● **DIRECTIONS**: Every record should be copied exactly, and the images omitted.

Plain-text document sources
---

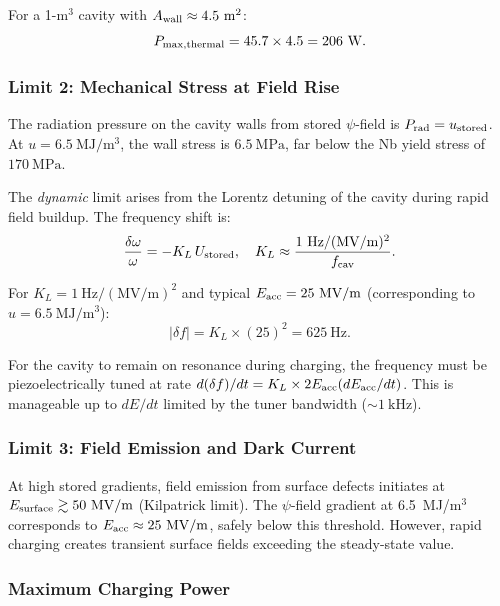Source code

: \documentclass[aps,prd,twocolumn,superscriptaddress]{revtex4-2}
\begin{document}
For a 1-m$^3$ cavity with $A_{\rm wall} \approx 4.5~\mathrm{m^2}$:
\begin{equation}
P_{\rm max,thermal} = 45.7\times 4.5 = 206~\mathrm{W}.
\end{equation}

\subsubsection{Limit 2: Mechanical Stress at Field Rise}

The radiation pressure on the cavity walls from stored $\psi$-field
is $P_{\rm rad} = u_{\rm stored}$.  At $u = 6.5~\mathrm{MJ/m^3}$,
the wall stress is $6.5~\mathrm{MPa}$, far below the Nb yield stress
of $170~\mathrm{MPa}$.

The \emph{dynamic} limit arises from the Lorentz detuning of
the cavity during rapid field buildup.  The frequency shift is:
\begin{equation}
\frac{\delta\omega}{\omega} = -K_L\,U_{\rm stored},
\quad K_L \approx \frac{1~\mathrm{Hz/(MV/m)^2}}{f_{\rm cav}}.
\end{equation}

For $K_L = 1~\mathrm{Hz/(MV/m)^2}$ and typical $E_{\rm acc} = 25~\mathrm{MV/m}$
(corresponding to $u = 6.5~\mathrm{MJ/m^3}$):
\begin{equation}
|\delta f| = K_L\times(25)^2 = 625~\mathrm{Hz}.
\end{equation}

For the cavity to remain on resonance during charging, the frequency
must be piezoelectrically tuned at rate $d(\delta f)/dt = K_L \times
2E_{\rm acc}(dE_{\rm acc}/dt)$.  This is manageable up to $dE/dt$
limited by the tuner bandwidth ($\sim 1~\mathrm{kHz}$).

\subsubsection{Limit 3: Field Emission and Dark Current}

At high stored gradients, field emission from surface defects
initiates at $E_{\rm surface} \gtrsim 50~\mathrm{MV/m}$ (Kilpatrick limit).
The $\psi$-field gradient at 6.5~MJ/m$^3$ corresponds to
$E_{\rm acc} \approx 25~\mathrm{MV/m}$, safely below this threshold.
However, rapid charging creates transient surface fields exceeding
the steady-state value.

\subsubsection{Maximum Charging Power}
\end{document}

---

● **RESPONSE**:
Source code

: \documentclass[aps,prd,twocolumn,superscriptaddress]{revtex4-2}
\begin{document}
For a 1-m$^3$ cavity with $A_{\rm wall} \approx 4.5~\mathrm{m^2}$:
\begin{equation}
P_{\rm max,thermal} = 45.7\times 4.5 = 206~\mathrm{W}.
\end{equation}

\subsubsection{Limit 2: Mechanical Stress at Field Rise}

The radiation pressure on the cavity walls from stored $\psi$-field
is $P_{\rm rad} = u_{\rm stored}$.  At $u = 6.5~\mathrm{MJ/m^3}$,
the wall stress is $6.5~\mathrm{MPa}$, far below the Nb yield stress
of $170~\mathrm{MPa}$.

The \emph{dynamic} limit arises from the Lorentz detuning of
the cavity during rapid field buildup.  The frequency shift is:
\begin{equation}
\frac{\delta\omega}{\omega} = -K_L\,U_{\rm stored},
\quad K_L \approx \frac{1~\mathrm{Hz/(MV/m)^2}}{f_{\rm cav}}.
\end{equation}

For $K_L = 1~\mathrm{Hz/(MV/m)^2}$ and typical $E_{\rm acc} = 25~\mathrm{MV/m}$
(corresponding to $u = 6.5~\mathrm{MJ/m^3}$):
\begin{equation}
|\delta f| = K_L\times(25)^2 = 625~\mathrm{Hz}.
\end{equation}

For the cavity to remain on resonance during charging, the frequency
must be piezoelectrically tuned at rate $d(\delta f)/dt = K_L \times
2E_{\rm acc}(dE_{\rm acc}/dt)$.  This is manageable up to $dE/dt$
limited by the tuner bandwidth ($\sim 1~\mathrm{kHz}$).

\subsubsection{Limit 3: Field Emission and Dark Current}

At high stored gradients, field emission from surface defects
initiates at $E_{\rm surface} \gtrsim 50~\mathrm{MV/m}$ (Kilpatrick limit).
The $\psi$-field gradient at 6.5~MJ/m$^3$ corresponds to
$E_{\rm acc} \approx 25~\mathrm{MV/m}$, safely below this threshold.
However, rapid charging creates transient surface fields exceeding
the steady-state value.

\subsubsection{Maximum Charging Power}
\end{document}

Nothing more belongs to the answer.